Content starts

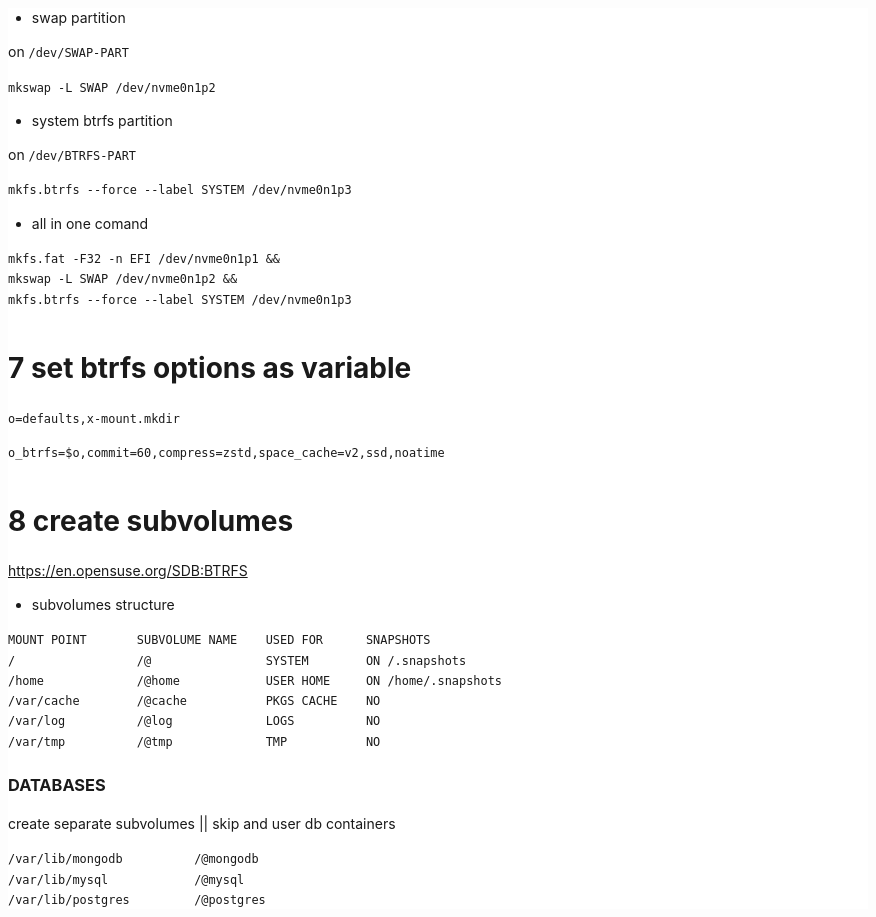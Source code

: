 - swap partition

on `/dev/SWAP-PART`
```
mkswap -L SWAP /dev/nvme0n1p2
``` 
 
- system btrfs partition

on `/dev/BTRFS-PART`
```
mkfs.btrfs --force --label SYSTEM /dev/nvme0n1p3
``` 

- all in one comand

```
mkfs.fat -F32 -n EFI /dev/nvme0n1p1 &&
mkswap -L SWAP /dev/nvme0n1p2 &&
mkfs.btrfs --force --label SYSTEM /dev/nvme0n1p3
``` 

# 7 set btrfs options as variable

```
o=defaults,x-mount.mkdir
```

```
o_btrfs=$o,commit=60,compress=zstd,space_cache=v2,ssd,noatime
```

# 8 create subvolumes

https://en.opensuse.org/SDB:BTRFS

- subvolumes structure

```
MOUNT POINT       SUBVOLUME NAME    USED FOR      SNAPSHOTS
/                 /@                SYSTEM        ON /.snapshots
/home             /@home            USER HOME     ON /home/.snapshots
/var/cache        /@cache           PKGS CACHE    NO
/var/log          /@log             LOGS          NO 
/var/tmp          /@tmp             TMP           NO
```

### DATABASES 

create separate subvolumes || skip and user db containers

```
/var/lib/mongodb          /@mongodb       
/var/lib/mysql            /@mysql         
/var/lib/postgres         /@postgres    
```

Content ends
Content starts

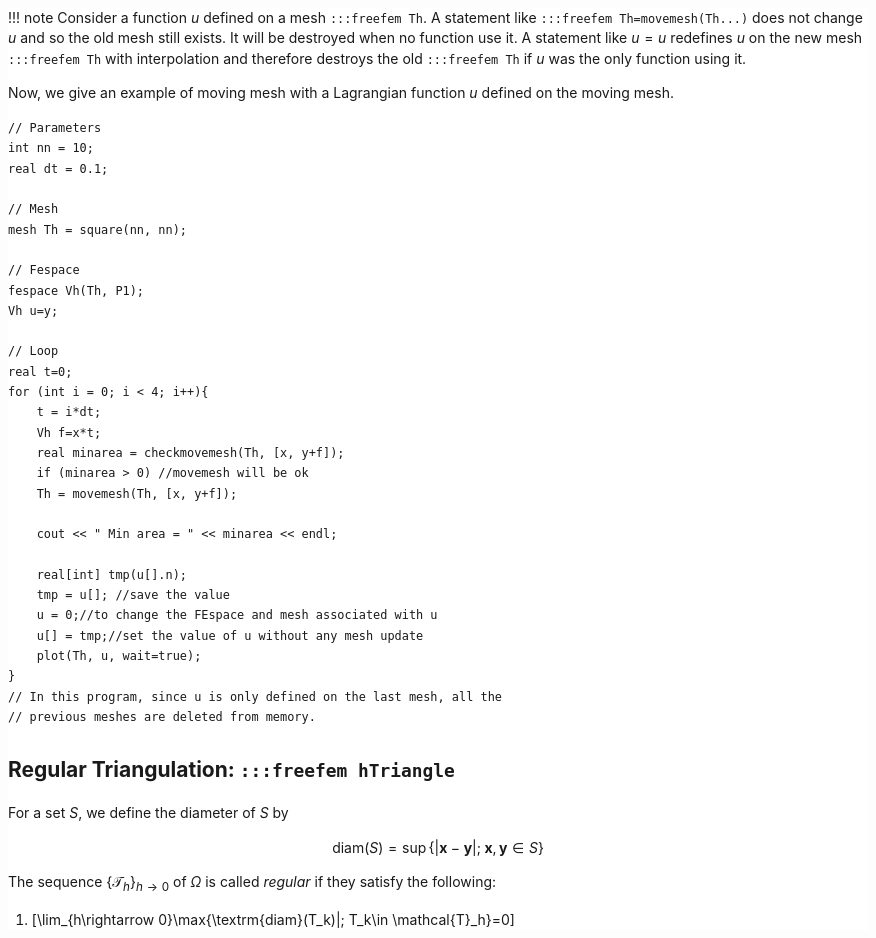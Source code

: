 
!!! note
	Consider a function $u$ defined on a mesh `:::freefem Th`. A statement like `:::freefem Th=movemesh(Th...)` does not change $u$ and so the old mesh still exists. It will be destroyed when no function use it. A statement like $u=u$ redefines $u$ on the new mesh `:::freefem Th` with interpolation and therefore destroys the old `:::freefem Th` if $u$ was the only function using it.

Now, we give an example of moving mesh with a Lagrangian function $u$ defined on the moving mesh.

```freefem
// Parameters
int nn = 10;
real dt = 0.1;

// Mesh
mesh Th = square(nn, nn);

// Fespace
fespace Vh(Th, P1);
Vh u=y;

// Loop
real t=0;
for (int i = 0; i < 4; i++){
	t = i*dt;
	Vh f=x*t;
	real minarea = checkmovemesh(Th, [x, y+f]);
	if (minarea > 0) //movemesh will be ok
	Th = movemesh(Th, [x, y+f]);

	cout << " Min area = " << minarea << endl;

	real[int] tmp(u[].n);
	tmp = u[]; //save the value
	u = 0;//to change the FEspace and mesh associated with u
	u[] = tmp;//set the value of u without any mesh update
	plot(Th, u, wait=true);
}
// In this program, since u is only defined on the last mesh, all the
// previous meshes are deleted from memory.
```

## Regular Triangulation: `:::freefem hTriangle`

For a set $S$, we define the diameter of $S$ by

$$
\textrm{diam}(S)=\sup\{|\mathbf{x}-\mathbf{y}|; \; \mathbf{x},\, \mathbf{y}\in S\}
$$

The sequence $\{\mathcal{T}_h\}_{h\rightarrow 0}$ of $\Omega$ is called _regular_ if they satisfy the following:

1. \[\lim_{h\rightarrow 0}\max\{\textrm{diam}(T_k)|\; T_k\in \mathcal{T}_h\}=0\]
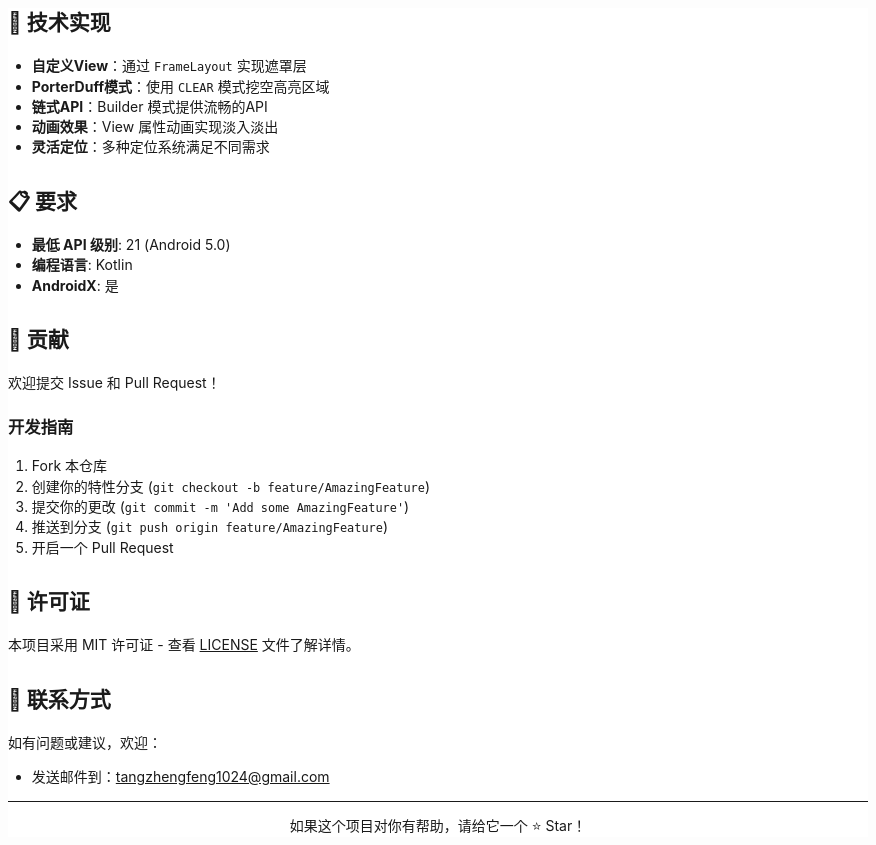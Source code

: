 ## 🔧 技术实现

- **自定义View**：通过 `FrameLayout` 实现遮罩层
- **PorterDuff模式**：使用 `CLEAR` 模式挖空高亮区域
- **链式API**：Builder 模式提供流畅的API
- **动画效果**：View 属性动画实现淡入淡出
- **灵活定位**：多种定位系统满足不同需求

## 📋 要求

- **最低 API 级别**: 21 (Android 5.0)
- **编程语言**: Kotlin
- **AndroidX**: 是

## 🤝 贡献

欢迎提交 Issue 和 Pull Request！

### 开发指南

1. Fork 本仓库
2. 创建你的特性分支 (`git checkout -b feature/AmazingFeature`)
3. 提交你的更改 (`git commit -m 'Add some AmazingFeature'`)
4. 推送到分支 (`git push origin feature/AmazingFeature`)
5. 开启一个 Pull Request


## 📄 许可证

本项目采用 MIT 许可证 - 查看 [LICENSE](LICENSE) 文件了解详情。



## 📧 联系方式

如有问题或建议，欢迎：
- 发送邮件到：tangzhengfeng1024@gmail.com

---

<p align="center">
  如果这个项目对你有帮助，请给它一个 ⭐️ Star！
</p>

Content ends
Content starts

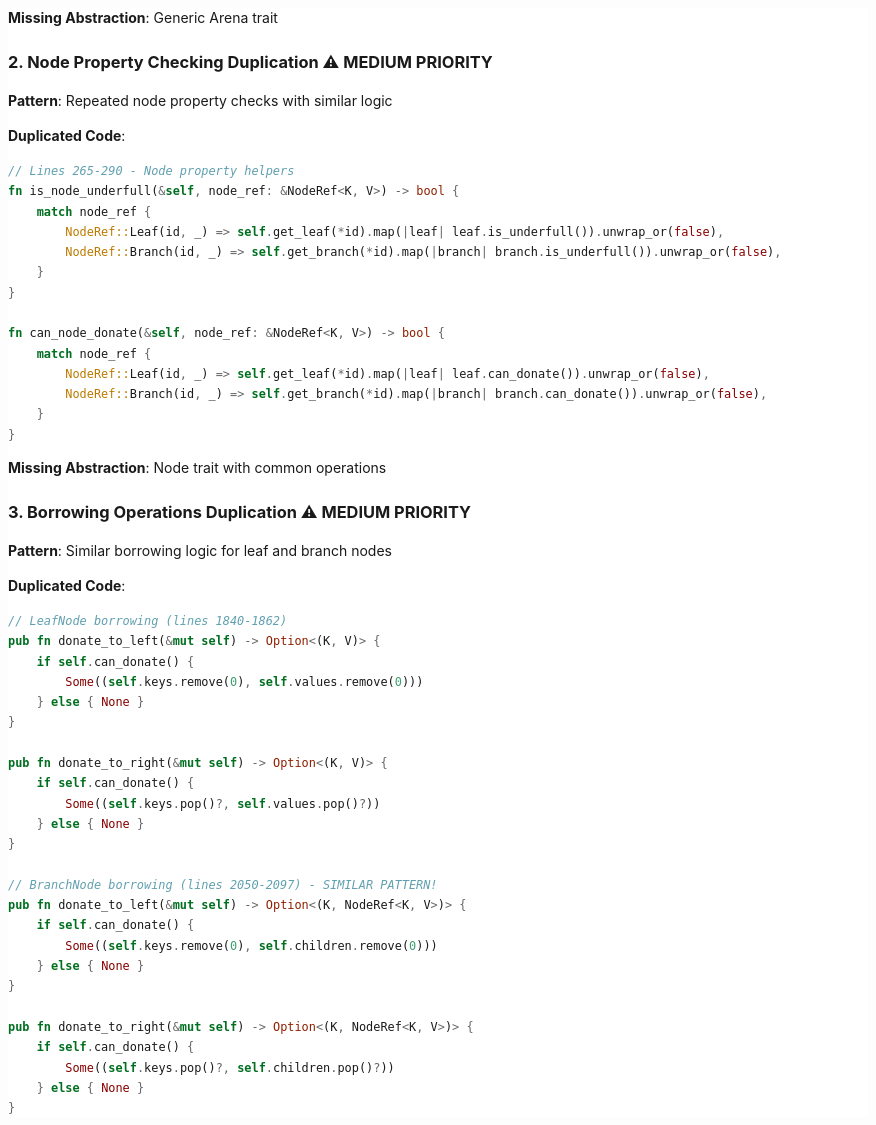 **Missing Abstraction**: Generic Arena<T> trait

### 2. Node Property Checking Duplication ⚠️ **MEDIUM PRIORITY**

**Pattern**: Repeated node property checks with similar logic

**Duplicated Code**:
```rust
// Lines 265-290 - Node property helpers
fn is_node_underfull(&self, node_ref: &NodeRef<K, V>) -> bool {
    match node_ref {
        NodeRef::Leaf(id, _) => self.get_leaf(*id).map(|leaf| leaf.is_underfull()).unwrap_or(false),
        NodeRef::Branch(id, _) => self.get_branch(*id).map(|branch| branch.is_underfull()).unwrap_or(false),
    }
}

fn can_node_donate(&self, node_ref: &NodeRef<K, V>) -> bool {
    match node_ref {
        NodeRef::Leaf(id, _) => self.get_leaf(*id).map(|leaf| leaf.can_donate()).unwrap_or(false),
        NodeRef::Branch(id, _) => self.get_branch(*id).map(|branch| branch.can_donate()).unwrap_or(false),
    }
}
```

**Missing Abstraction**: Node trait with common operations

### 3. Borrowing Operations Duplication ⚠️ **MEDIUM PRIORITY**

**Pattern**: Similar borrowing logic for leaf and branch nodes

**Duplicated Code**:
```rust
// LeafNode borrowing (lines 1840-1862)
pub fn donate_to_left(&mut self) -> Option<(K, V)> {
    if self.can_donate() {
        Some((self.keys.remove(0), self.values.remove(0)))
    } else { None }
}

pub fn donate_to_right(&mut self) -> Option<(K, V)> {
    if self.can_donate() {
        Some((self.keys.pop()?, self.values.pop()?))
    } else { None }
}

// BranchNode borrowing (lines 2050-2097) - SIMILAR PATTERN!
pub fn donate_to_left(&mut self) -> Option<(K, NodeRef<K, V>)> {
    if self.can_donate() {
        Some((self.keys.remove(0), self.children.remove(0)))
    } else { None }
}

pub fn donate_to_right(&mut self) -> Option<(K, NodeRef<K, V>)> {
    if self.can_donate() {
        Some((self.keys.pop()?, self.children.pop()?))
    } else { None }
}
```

Content ends

§ **Exercise goal**: Please give the number of lines in the listing that hold "textrm", and no other text.

§ **Completed exercise**: 2